ABOUT THIS EXERCISE: Look through the data below for the line with "creates a list" and the line with "panjang gelombang untuk kedua arah.", then output those two and all lines in between, exactly as written.

PROVIDED DATA:
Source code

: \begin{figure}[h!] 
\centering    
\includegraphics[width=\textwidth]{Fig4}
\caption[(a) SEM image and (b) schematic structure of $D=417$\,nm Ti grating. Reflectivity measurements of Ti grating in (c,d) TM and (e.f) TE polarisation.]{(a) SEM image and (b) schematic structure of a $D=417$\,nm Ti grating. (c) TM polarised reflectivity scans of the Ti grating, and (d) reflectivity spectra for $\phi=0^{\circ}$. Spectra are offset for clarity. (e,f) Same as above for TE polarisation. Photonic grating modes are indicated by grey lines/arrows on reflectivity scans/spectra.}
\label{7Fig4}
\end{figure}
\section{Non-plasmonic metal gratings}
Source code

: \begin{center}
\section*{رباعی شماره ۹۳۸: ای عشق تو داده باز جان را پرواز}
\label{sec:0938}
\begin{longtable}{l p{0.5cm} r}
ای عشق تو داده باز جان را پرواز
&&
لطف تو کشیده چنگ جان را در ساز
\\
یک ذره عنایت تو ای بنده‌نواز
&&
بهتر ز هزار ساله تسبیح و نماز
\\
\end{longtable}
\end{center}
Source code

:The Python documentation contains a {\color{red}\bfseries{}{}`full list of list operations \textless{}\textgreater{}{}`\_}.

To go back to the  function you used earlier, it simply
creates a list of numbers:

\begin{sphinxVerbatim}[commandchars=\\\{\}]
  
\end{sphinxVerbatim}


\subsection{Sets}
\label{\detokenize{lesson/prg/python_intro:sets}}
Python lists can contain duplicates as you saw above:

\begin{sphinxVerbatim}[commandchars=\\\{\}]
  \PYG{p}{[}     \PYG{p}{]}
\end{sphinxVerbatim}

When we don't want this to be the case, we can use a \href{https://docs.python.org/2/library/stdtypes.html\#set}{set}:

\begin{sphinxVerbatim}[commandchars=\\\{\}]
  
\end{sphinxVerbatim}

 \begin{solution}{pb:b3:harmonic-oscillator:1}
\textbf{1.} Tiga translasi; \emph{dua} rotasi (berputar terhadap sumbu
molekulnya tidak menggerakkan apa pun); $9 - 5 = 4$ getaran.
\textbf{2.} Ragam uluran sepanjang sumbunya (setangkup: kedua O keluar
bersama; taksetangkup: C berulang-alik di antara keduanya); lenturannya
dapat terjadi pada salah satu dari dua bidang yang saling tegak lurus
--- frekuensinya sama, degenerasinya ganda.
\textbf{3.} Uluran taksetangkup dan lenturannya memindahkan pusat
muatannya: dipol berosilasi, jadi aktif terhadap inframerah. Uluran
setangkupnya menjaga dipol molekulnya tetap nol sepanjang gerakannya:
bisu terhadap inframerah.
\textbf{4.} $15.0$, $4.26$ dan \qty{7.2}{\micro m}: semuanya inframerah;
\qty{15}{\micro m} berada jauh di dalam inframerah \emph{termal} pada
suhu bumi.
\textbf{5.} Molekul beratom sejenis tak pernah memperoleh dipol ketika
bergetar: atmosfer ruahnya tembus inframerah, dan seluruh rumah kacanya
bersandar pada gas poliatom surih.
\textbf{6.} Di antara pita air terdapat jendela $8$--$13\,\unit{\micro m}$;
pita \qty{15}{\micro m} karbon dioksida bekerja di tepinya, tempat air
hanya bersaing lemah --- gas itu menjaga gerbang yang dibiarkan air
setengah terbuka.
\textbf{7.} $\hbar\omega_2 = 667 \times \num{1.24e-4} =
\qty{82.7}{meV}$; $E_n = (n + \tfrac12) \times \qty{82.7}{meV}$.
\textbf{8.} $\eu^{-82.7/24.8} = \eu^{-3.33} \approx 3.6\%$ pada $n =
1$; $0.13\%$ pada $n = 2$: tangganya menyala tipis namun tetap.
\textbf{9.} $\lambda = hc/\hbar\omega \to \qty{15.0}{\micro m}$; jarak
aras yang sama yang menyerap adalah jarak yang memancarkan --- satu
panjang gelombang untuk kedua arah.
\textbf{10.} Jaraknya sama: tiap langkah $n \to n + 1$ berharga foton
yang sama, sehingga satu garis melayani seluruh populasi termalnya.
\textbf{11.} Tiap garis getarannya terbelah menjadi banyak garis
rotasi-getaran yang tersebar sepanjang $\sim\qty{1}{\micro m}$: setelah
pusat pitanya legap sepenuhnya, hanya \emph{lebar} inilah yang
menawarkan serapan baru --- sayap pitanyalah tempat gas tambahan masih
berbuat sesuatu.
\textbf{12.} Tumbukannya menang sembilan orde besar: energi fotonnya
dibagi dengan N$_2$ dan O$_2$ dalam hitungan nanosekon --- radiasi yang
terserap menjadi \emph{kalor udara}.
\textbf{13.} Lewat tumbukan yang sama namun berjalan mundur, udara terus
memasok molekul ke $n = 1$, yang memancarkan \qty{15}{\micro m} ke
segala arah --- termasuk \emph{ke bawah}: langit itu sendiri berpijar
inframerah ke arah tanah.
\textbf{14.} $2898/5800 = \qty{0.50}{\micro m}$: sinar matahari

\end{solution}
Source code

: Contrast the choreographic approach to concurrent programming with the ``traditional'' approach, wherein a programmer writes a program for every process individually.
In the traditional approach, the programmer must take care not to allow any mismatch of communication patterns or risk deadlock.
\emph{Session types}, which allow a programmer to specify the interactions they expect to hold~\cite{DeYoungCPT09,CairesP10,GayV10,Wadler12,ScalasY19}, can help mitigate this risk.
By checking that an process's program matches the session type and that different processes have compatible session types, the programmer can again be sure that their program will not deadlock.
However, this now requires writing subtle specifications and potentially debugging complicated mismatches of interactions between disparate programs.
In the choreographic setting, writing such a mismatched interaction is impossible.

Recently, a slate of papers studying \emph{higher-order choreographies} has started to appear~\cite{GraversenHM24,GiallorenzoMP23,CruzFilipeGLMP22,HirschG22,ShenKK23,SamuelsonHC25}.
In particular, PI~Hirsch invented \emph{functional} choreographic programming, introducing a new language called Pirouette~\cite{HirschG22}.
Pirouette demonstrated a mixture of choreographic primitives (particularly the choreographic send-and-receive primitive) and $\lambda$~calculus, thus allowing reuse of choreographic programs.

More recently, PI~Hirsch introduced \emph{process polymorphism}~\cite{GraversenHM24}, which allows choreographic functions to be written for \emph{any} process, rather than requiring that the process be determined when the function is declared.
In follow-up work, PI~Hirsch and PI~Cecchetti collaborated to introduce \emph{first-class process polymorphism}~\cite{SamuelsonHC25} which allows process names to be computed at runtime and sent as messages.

TASK ANSWER:
creates a list of numbers:

\begin{sphinxVerbatim}[commandchars=\\\{\}]
  
\end{sphinxVerbatim}


\subsection{Sets}
\label{\detokenize{lesson/prg/python_intro:sets}}
Python lists can contain duplicates as you saw above:

\begin{sphinxVerbatim}[commandchars=\\\{\}]
  \PYG{p}{[}     \PYG{p}{]}
\end{sphinxVerbatim}

When we don't want this to be the case, we can use a \href{https://docs.python.org/2/library/stdtypes.html\#set}{set}:

\begin{sphinxVerbatim}[commandchars=\\\{\}]
  
\end{sphinxVerbatim}

 \begin{solution}{pb:b3:harmonic-oscillator:1}
\textbf{1.} Tiga translasi; \emph{dua} rotasi (berputar terhadap sumbu
molekulnya tidak menggerakkan apa pun); $9 - 5 = 4$ getaran.
\textbf{2.} Ragam uluran sepanjang sumbunya (setangkup: kedua O keluar
bersama; taksetangkup: C berulang-alik di antara keduanya); lenturannya
dapat terjadi pada salah satu dari dua bidang yang saling tegak lurus
--- frekuensinya sama, degenerasinya ganda.
\textbf{3.} Uluran taksetangkup dan lenturannya memindahkan pusat
muatannya: dipol berosilasi, jadi aktif terhadap inframerah. Uluran
setangkupnya menjaga dipol molekulnya tetap nol sepanjang gerakannya:
bisu terhadap inframerah.
\textbf{4.} $15.0$, $4.26$ dan \qty{7.2}{\micro m}: semuanya inframerah;
\qty{15}{\micro m} berada jauh di dalam inframerah \emph{termal} pada
suhu bumi.
\textbf{5.} Molekul beratom sejenis tak pernah memperoleh dipol ketika
bergetar: atmosfer ruahnya tembus inframerah, dan seluruh rumah kacanya
bersandar pada gas poliatom surih.
\textbf{6.} Di antara pita air terdapat jendela $8$--$13\,\unit{\micro m}$;
pita \qty{15}{\micro m} karbon dioksida bekerja di tepinya, tempat air
hanya bersaing lemah --- gas itu menjaga gerbang yang dibiarkan air
setengah terbuka.
\textbf{7.} $\hbar\omega_2 = 667 \times \num{1.24e-4} =
\qty{82.7}{meV}$; $E_n = (n + \tfrac12) \times \qty{82.7}{meV}$.
\textbf{8.} $\eu^{-82.7/24.8} = \eu^{-3.33} \approx 3.6\%$ pada $n =
1$; $0.13\%$ pada $n = 2$: tangganya menyala tipis namun tetap.
\textbf{9.} $\lambda = hc/\hbar\omega \to \qty{15.0}{\micro m}$; jarak
aras yang sama yang menyerap adalah jarak yang memancarkan --- satu
panjang gelombang untuk kedua arah.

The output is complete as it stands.